Grillino coriaceo, durissimo, intransigente, prototipo umano del “vaffa”, Morra ha sempre contraddistinto la sua azione politica come lotta dura e senza paura contro potenti, consorterie, mafie e massonerie di ogni ordine e grado. Che poi fossero reali o presunte, a Morra è sempre calato ben poco: lui, intanto, denunciava. Lui, intanto, azzannava. Lui, intanto, mordeva alla giugulare. Non a caso, infatti, era uno dei beniamini del Fatto quotidiano.
Morra era uno che, ai tempi dell’esame in aula del disegno di legge anticorruzione, si portava la molletta al naso per dire: la sentite questa puzza? Il Fatto andava in solluchero per uno così.
Morra, tu quoque?
Solo che ora, da quando due giorni fa il Fatto (e chi sennò?) ha scritto che Morra, l’ex paladino dell’anticasta, l’ex talebano dello scontrino, ha osato chiedere indietro l’indennità di carica, cioè i 1.300 euro cui aveva rinunciato nel novembre 2018, tutti si sono messi a dileggiarlo. Morra, tu quoque?

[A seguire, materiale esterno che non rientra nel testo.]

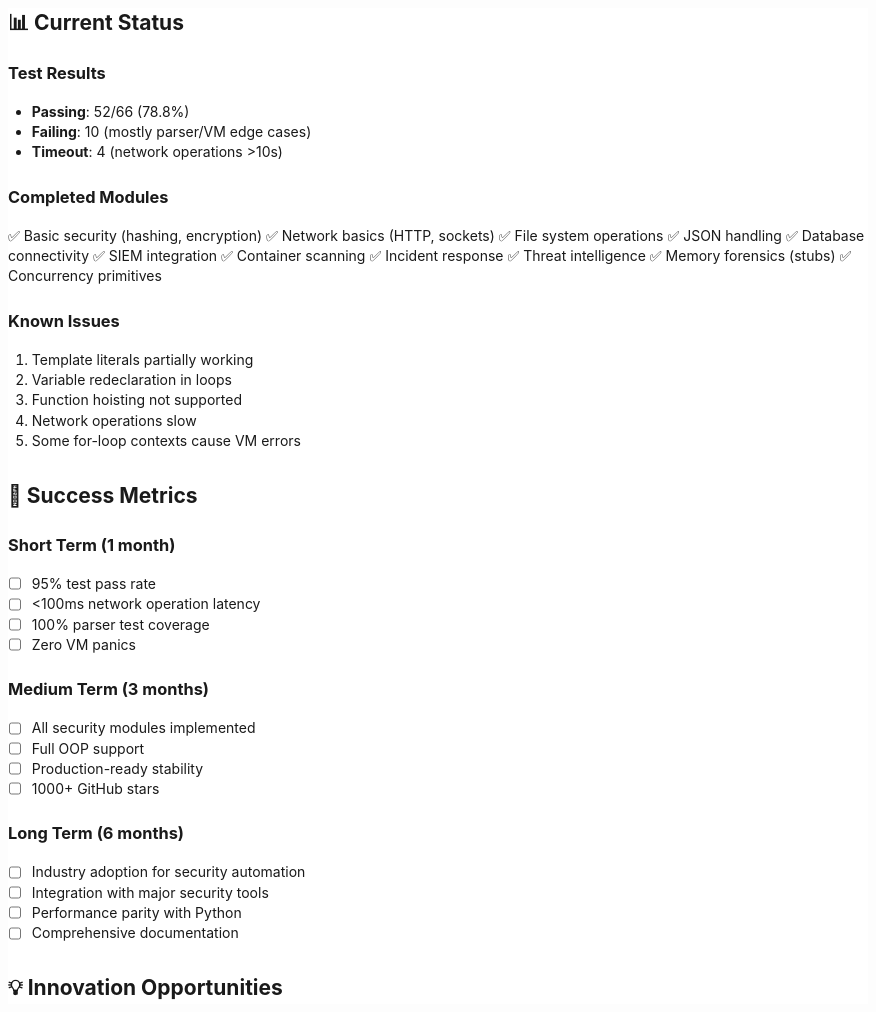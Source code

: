 ## 📊 Current Status

### Test Results
- **Passing**: 52/66 (78.8%)
- **Failing**: 10 (mostly parser/VM edge cases)
- **Timeout**: 4 (network operations >10s)

### Completed Modules
✅ Basic security (hashing, encryption)
✅ Network basics (HTTP, sockets)
✅ File system operations
✅ JSON handling
✅ Database connectivity
✅ SIEM integration
✅ Container scanning
✅ Incident response
✅ Threat intelligence
✅ Memory forensics (stubs)
✅ Concurrency primitives

### Known Issues
1. Template literals partially working
2. Variable redeclaration in loops
3. Function hoisting not supported
4. Network operations slow
5. Some for-loop contexts cause VM errors

## 🎯 Success Metrics

### Short Term (1 month)
- [ ] 95% test pass rate
- [ ] <100ms network operation latency
- [ ] 100% parser test coverage
- [ ] Zero VM panics

### Medium Term (3 months)
- [ ] All security modules implemented
- [ ] Full OOP support
- [ ] Production-ready stability
- [ ] 1000+ GitHub stars

### Long Term (6 months)
- [ ] Industry adoption for security automation
- [ ] Integration with major security tools
- [ ] Performance parity with Python
- [ ] Comprehensive documentation

## 💡 Innovation Opportunities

E dunque Morra che scrisse cose terribili quando morì l’ex governatrice della Calabria Jole Santelli, Morra che fece le scenate nell’Asp di Cosenza, Morra che registrava le conversazioni degli avversari per poi denunciarli, Morra che ora piagnucola i due spicci per pagarsi un addetto stampa, Morra è ora diventato un “impresentabile”. Si usa con lui lo stesso metodo che lui usava con gli altri: waterbording senza pietà, tieni la testa sott’acqua e bevi senza fiatare.
Il puro epurato
Uno legge il ritratto che ne ha fatto ieri il Corriere della Sera e vien quasi (quasi, eh) voglia di difenderlo. Ma è una “quasi difesa” importante da evidenziare ogni volta, perché permette di sottolineare che la logica manichea grillina che divide i puri dagli impuri e che fa dei privilegi dei politici il criterio con cui giudicare la politica tout court è una stronzata sempre e a prescindere. È questo modo di pensare la nostra rovina, non le incoerenze dei parlamentari o i quattro denari che si mettono in tasca.
Infatti, come si vede, è la stessa forma mentis che alberga nelle redazioni dei giornali, nei commenti degli opinionisti, nei ritratti feroci contro l’ultimo, in ordine di tempo, puro epurato. Capitò ad Antonio Di Pietro, ora è il turno di Nicola Morra. Avanti il prossimo. Fatto e Corriere della Sera non aspettano altro.